We’re now ready to plot the map, passing in the polygon data, markers and optionally the fill opacity.

fdmr::plot_map(polygon_data = sfc, markers = markers, polygon_fill_opacity = 0.5)

On the map you can see the dam, the resevoir, the catchment area, and the two stream gauges. The area inside the shape is where water accumulates, the area outside of the boundary has water that goes elsewhere. This will be important later when we are including ERA5-land precipitation data.

Stream gauge data

The stream gauge data is measured as the average daily liters/second that pass through the area. This data goes back for many years, sometimes decades, so we’ll take a subset of the data for October 2021.

streamdata_13 <- fdmr::get_tutorial_datapath(dataset = "hydro", filename = "NVEobservations_s36_13.csv")
streamdata_14 <- fdmr::get_tutorial_datapath(dataset = "hydro", filename = "NVEobservations_s36_14.csv")

data_13 <- read.csv(streamdata_13)
data_13$date <- as.Date(data_13$time)
data_13 <-
  subset(data_13, date >= "2021-10-01" & date <= "2021-10-31")
row.names(data_13) <- NULL
data_13$time_index <- seq(1, 31, 1)

data_14 <- read.csv(streamdata_14)
data_14$date <- as.Date(data_14$time)
data_14 <-
  subset(data_14, date >= "2021-10-01" & date <= "2021-10-31")
row.names(data_14) <- NULL
data_14$time_index <- seq(1, 31, 1)

We can now plot the average stream flow using plot_timeseries

fdmr::plot_timeseries(data = data_13, x = "time", y = "value", x_label = "Time", y_label = "Stream Flow: Daily Average (Liter/s)", line_colour = "violet")

fdmr::plot_timeseries(data = data_14, x = "time", y = "value", x_label = "Time", y_label = "Stream Flow: Daily Average (Liter/s)", line_colour = "limegreen")

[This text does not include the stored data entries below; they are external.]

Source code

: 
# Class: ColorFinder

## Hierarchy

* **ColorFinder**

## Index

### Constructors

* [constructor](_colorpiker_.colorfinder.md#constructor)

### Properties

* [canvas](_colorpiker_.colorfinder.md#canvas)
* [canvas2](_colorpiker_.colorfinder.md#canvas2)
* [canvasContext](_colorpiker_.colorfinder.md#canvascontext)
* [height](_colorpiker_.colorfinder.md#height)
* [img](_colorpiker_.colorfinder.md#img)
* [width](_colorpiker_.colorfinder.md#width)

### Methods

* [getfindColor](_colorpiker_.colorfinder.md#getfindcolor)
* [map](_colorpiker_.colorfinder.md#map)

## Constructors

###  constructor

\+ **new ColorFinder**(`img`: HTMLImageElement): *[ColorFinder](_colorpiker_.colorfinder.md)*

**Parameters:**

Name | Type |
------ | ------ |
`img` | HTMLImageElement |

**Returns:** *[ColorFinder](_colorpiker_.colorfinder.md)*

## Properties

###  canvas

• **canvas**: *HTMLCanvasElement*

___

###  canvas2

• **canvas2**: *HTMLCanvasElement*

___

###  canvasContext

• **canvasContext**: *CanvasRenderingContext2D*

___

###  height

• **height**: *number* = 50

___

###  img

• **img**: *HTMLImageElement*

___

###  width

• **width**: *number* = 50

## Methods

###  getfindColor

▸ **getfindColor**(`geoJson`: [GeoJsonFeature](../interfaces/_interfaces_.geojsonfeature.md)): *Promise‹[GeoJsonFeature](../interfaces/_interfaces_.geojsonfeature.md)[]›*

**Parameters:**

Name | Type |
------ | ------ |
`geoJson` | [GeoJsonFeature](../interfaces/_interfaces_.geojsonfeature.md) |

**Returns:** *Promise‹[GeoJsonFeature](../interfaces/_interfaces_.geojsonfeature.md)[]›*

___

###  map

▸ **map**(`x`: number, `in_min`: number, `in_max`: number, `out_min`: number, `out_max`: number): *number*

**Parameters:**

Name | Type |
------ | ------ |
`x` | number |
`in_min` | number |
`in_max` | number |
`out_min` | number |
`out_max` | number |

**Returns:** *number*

We rescale the data with the Z-score since the values are so different between the two stream gauges

data_13$value <- scale(data_13$value)
data_14$value <- scale(data_14$value)

You can see, these two different stream gauges record a very different amount of stream flow. Therefore we should likely normalize this data using the zscore. The response variable in this study is the stream flow measurement. The amount of water that passes through the stream gauge is representative of the amount of water that will accumulate in the resevoir. Thus, in order to understand how this changes over time, it will be important to understand what physical processes drive water into the streams that feed the resevoir.

ERA5-land data

ERA5-land data includes many variables. Here we use only the daily precipitation data. ERA5-land precipitation comes from reanalysis of the climate model. ERA5-land data is gridded however we need the data to be assigned to catchment shapes. We’ll first load in the data, ensure it is projected using the correct coordinate reference system (CRS) and then plot it on a map.

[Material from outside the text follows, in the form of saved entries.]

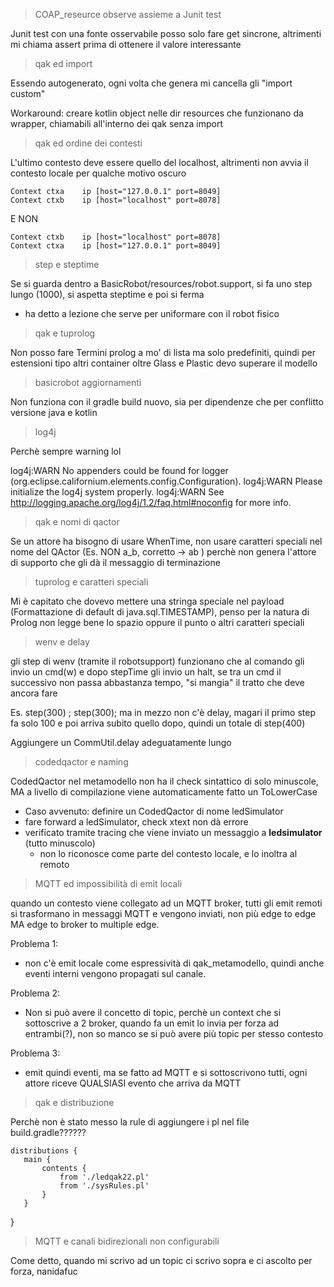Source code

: > COAP_reseurce observe assieme a Junit test

Junit test con una fonte osservabile posso solo fare get sincrone, altrimenti mi chiama assert prima di ottenere il valore interessante


> qak ed import

Essendo autogenerato, ogni volta che genera mi cancella gli "import custom"

Workaround: creare kotlin object nelle dir resources che funzionano da wrapper, chiamabili all'interno dei qak senza import


> qak ed ordine dei contesti

L'ultimo contesto deve essere quello del localhost, altrimenti non avvia il contesto locale per qualche motivo oscuro

>
    Context ctxa    ip [host="127.0.0.1" port=8049]
    Context ctxb    ip [host="localhost" port=8078]

E NON

>

    Context ctxb    ip [host="localhost" port=8078]
    Context ctxa    ip [host="127.0.0.1" port=8049]

> step e steptime

Se si guarda dentro a BasicRobot/resources/robot.support, si fa uno step lungo (1000), si aspetta steptime e poi si ferma
* ha detto a lezione che serve per uniformare con il robot fisico

> qak e tuprolog

Non posso fare Termini prolog a mo' di lista ma solo predefiniti, quindi per estensioni tipo altri container oltre Glass e Plastic devo superare il modello

> basicrobot aggiornamenti

Non funziona con il gradle build nuovo, sia per dipendenze che per conflitto versione java e kotlin

> log4j 

Perchè sempre warning lol

log4j:WARN No appenders could be found for logger (org.eclipse.californium.elements.config.Configuration).
log4j:WARN Please initialize the log4j system properly.
log4j:WARN See http://logging.apache.org/log4j/1.2/faq.html#noconfig for more info.


> qak e nomi di qactor

Se un attore ha bisogno di usare WhenTime, non usare caratteri speciali nel nome del QActor (Es. NON a_b, corretto -> ab ) perchè non genera l'attore di supporto che gli dà il messaggio di terminazione


> tuprolog e caratteri speciali

Mi è capitato che dovevo mettere una stringa speciale nel payload (Formattazione di default di java.sql.TIMESTAMP), penso per la natura di Prolog non legge bene lo spazio oppure il punto o altri caratteri speciali


> wenv e delay

gli step di wenv (tramite il robotsupport) funzionano che al comando gli invio un cmd(w) e dopo stepTime gli invio un halt, se tra un cmd il successivo non passa abbastanza tempo, "si mangia" il tratto che deve ancora fare

Es. step(300) ; step(300); ma in mezzo non c'è delay, magari il primo step fa solo 100 e poi arriva subito quello dopo, quindi un totale di step(400)

Aggiungere un CommUtil.delay adeguatamente lungo 


> codedqactor e naming

CodedQactor nel metamodello non ha il check sintattico di solo minuscole, MA a livello di compilazione viene automaticamente fatto un ToLowerCase
* Caso avvenuto: definire un CodedQactor di nome ledSimulator
* fare forward a ledSimulator, check xtext non dà errore
* verificato tramite tracing che viene inviato un messaggio a **ledsimulator** (tutto minuscolo)
    * non lo riconosce come parte del contesto locale, e lo inoltra al remoto


> MQTT ed impossibilità di emit locali

quando un contesto viene collegato ad un MQTT broker, tutti gli emit remoti si trasformano in messaggi MQTT e vengono inviati, non più edge to edge MA edge to broker to multiple edge.

Problema 1:
* non c'è emit locale come espressività di qak_metamodello, quindi anche eventi interni vengono propagati sul canale.


Problema 2:
* Non si può avere il concetto di topic, perchè un context che si sottoscrive a 2 broker, quando fa un emit lo invia per forza ad entrambi(?), non so manco se si può avere più topic per stesso contesto

Problema 3:
* emit quindi eventi, ma se fatto ad MQTT e si sottoscrivono tutti, ogni attore riceve QUALSIASI evento che arriva da MQTT


> qak e distribuzione

Perchè non è stato messo la rule di aggiungere i pl nel file build.gradle??????


>

    distributions {
       main {
           contents {
               from './ledqak22.pl'
               from './sysRules.pl'
           }
       }
   }




> MQTT e canali bidirezionali non configurabili

Come detto, quando mi scrivo ad un topic ci scrivo sopra e ci ascolto per forza, nanidafuc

era5_location <- fdmr::get_tutorial_datapath(dataset = "hydro", filename = "era5_land_daily.nc")
era5_precip <- raster::stack(era5_location)
## Loading required namespace: ncdf4
era5_precip %>%
  raster::values() %>%
  raster::hist(main = "Total Precipitation", col = "violet")

sr <- "+proj=utm +zone=32"
projected_raster <- raster::projectRaster(era5_precip, crs = sr)

era5_precip_cropped <- raster::mask(projected_raster, norway_polygon)
era5_precip_cropped <- terra::crop(era5_precip_cropped, raster::extent(norway_polygon), snap = "near")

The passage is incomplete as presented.